While in search of a favorite film to pull up for some free streaming, I latched onto one of Plex’s recent offerings: Jackie Brown, which happens to be my favorite Tarantino movie. It was his third project (after Reservoir Dogs and Pulp Fiction) and is the only one he adapted entirely from another source. It’s one of those flicks that gets better the second and third time around. Thank you, Elmore Leonard!
And thank you Pam Grier, an underappreciated actor who received a long-overdue and much-deserved career revival after helming the role of the titular character.
Grier’s Jackie is a just-a-shade-under-working-class flight attendant for an “international” airline that subsists mainly on discount flights between the exotic locales of LA and Cabo San Lucas. Think Spirit Air but in the 70’s and with no money.
Working for poverty-level wages makes her an easy target for exploitation by a gangster named Ordell Robbie, played by Samuel L. Jackson. I know he’s great in a lot of films, but this particular role feels tailor-made to highlight his range and mad skills.
Ordell is a menace who is so successful at pedaling stolen weapons that he needs to find a way to smuggle his profits — lots of cash — to a safe hiding place over the border. Enter Jackie Brown as his anointed exporter/importer.
Unbeknownst to Jackie, Ordell has drawn the attention of the ATF, and one of his recently-busted underlings (Chris Tucker) may be about to sell him out to get a plea deal (SPOILER: snitching on Ordell is not a good move). In their pursuit of Ordell, the ATF guys (Michael Keaton and Michael Bowen) snag Jackie in the parking garage upon her return to LAX one afternoon. They search her carry-on and lo and behold, there’s an envelope in the bottom of the bag containing a bundle of Ordell’s cash she is smuggling back into the country. And the kicker is, the envelope also contains a stash of cocaine, which we later learn was a little surprise gift from the mysterious Mr. Walker to his buddy.

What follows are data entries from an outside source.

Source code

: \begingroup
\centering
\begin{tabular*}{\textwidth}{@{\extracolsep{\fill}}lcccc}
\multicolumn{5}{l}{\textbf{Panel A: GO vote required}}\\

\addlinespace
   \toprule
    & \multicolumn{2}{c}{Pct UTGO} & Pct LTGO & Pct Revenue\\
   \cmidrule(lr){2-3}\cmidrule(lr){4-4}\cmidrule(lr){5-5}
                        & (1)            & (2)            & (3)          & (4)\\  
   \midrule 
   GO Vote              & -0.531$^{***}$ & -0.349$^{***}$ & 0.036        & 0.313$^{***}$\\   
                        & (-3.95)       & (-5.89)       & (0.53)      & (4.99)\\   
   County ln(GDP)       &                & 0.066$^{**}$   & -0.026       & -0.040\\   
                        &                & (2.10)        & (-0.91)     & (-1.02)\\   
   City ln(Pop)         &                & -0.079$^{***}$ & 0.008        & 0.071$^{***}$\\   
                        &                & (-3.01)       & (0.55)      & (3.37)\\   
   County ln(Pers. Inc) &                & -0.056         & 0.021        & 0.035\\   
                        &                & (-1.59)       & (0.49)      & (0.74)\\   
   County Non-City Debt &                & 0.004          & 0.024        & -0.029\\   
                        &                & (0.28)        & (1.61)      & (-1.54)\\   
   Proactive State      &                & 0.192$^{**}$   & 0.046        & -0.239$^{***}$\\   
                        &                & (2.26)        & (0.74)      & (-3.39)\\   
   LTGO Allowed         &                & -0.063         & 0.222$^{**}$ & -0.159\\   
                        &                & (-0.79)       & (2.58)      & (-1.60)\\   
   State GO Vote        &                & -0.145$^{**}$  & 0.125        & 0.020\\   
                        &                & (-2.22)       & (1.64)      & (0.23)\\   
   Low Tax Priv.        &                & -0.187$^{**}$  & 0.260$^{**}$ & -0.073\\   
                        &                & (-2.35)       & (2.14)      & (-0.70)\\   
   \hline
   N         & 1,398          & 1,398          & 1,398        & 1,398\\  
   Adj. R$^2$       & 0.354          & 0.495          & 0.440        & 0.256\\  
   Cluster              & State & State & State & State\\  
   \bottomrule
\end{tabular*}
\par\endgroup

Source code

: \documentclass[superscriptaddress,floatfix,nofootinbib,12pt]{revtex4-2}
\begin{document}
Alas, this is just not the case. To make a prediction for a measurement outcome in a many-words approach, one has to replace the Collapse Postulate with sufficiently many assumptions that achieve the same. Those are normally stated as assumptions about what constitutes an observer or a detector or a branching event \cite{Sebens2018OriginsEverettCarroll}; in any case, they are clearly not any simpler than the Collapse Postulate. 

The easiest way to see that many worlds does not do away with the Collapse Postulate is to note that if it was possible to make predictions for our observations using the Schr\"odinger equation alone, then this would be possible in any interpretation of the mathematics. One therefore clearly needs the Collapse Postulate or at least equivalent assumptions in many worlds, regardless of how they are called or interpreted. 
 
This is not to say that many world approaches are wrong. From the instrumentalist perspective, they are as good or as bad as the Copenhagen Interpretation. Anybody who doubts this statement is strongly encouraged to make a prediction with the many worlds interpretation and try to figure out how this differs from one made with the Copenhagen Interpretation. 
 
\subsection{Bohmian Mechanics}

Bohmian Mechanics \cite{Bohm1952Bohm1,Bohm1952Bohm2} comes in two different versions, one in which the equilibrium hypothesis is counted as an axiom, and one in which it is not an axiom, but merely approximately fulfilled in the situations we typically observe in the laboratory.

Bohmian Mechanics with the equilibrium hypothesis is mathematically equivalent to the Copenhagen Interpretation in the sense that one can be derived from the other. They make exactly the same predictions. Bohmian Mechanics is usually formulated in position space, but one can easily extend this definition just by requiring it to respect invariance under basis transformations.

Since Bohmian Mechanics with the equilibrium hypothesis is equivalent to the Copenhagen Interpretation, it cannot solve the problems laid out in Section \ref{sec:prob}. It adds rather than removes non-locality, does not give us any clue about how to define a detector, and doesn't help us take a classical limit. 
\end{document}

The result of the Feds’ search sends Jackie to jail. When Ordell learns of Jackie’s predicament, he dispatches veteran bail bondsman Max Cherry (Robert Forster) to the rescue. (Forster also experienced a career revival —if that’s what you call an Academy Award nomination— for his work.)
He dutifully posts the bond and then retrieves Jackie from the hoosegow and gives her a ride home. On the way, they stop for a cocktail at a swanky hideaway near the airport named The Cockatoo Inn, where the twosome chats for a bit about how Jackie got herself this jammed up. Afterwards, with Jackie successfully restored to her bachelorette pad, Max discovers she’s stolen his gun out of the glove box of his powder blue ’78 Caddy. And so begins a beautiful relationship.
There’s a murder I left out, but no matter. The intrigue builds as we watch Jackie hatch a plan to extricate herself from the Feds’ clutches utilizing Ordell’s stash, with key assistance from Max. We spend some time at the food court of the Del Amo Mall in Torrance —billed as the world’s biggest.
Then there are the women in Ordell’s life. He has three, who he’s stashed in various locales around the city, as one does. There’s Simone the wanna-be-Supreme; the surfer girl, Melanie, in Hermosa Beach (Bridget Fonda); and Sheronda the country girl in Compton.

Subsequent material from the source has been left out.